3. Obama's observation about Afghan civilian casualties was “a slam against the professionalism of our military”

At an August 13 campaign appearance, Obama stated that the U.S. should commit additional military forces in Afghanistan to “get the job done there” without “just air-raiding villages and killing civilians.” In his column, Dale echoed Fox News Channel personality Sean Hannity (here, here, and here) in asserting that Obama's comments showed that he “hasn't the foggiest notion” about the war in Afghanistan and had uttered “a slam against the professionalism of our military”:

Then there's Obama's revelation of how little he understands about what's going in the war in Afghanistan. He said, “Now, you have narco-drug lords who are helping to finance the Taliban, so we've got to get the job done there, and that requires us to have enough troops that we are not just air raiding villages and killing civilians, which is causing enormous problems.”

Those are the words of a man who hasn't the foggiest notion of what's going on in Afghanistan. It's a slam against the professionalism of our military. It's akin to John Kerry's testimony before Congress, years ago, condemning the American GIs in of horrible atrocities. Our military doesn't just fly over and drop bombs helter-skelter on villages to kill civilians. Any air raid conducted is done so on the basis of the best intelligence, the best targeting available from eyes on the ground, and seeing the Taliban grouping or in hiding.

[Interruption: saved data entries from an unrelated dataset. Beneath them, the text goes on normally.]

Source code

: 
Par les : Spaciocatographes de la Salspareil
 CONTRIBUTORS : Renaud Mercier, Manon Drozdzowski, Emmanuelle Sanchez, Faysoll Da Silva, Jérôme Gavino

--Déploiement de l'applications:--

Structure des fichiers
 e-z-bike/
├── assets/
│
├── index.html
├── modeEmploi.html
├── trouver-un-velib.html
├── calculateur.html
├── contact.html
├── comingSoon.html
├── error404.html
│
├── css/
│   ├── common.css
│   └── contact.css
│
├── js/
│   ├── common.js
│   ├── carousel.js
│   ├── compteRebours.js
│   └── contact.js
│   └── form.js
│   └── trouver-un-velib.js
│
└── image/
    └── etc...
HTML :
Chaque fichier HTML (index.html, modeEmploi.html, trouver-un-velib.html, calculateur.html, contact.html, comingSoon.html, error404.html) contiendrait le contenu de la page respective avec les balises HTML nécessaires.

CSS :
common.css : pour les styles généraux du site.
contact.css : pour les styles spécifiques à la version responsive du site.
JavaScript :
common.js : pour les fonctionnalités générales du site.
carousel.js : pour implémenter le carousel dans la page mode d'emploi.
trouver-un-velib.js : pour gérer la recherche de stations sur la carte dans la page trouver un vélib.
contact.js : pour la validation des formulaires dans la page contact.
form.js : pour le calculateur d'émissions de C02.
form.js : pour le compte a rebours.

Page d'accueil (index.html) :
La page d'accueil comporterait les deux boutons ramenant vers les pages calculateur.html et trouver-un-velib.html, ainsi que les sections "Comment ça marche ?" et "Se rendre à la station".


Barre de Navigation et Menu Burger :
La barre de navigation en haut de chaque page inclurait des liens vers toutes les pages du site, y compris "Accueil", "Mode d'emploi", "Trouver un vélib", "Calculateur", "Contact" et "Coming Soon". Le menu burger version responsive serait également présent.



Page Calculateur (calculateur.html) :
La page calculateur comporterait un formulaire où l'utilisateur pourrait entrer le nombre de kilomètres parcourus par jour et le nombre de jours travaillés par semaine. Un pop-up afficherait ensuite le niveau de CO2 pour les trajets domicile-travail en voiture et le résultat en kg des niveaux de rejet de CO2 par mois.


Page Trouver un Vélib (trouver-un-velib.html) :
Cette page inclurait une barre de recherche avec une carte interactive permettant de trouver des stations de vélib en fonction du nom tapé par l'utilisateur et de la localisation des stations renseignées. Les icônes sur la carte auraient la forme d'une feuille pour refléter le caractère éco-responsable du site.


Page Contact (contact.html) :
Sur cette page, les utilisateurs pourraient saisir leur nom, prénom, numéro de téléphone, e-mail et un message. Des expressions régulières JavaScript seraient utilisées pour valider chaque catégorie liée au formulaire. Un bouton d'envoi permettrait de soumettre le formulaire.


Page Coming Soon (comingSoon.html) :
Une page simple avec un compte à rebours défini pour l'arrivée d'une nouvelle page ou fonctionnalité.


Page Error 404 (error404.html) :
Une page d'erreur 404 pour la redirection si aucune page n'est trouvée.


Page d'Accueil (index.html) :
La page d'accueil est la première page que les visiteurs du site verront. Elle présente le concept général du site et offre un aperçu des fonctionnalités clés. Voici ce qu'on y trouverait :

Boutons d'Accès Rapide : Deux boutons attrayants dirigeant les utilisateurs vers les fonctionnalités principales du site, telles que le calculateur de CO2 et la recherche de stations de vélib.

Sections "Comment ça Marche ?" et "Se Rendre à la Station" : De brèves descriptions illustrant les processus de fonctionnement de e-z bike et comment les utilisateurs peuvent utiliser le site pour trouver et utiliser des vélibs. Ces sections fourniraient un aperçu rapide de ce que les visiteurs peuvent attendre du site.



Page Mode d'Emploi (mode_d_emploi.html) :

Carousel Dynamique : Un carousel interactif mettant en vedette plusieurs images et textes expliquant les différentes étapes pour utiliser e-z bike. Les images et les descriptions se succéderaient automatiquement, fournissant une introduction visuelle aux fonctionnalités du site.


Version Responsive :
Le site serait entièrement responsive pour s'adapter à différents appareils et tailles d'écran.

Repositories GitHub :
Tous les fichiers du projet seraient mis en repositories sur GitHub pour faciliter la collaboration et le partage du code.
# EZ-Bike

For Obama to suggest otherwise is a horrible condemnation of the men and women carrying out our operations and of the commanders over them.

Contrary to Dale's representation, the Associated Press reported in a “Fact Check” responding to conservatives' attacks on Obama that “Western forces have been killing civilians at a faster rate than the insurgents have been killing civilians.” Further, in a July 7 article reporting that NATO and U.S. airstrikes killed more than 100 Afghan civilians that week, Reuters cited the assessment of military analysts that “a shortage of ground troops means commanders often turn to air power.” The Afghan ambassador to the United States, Said Tayeb Jawad, reportedly noted in advance of an August 4-5 Camp David summit between Bush and Karzai that U.S. and NATO forces operating in Afghanistan rely too much on “high altitude bombing, which is inaccurate and causes a high degree of civilian deaths.”

Likewise, the Times reported on August 9 that British commanders operating in Afghanistan “expressed concerns that the Americans' extensive use of air power was turning the people against the foreign presence as British forces were trying to solidify recent gains against the Taliban,” further noting that U.S. “Special Forces teams have often called in airstrikes in Helmand and other places where civilians have subsequently been found to have suffered casualties.”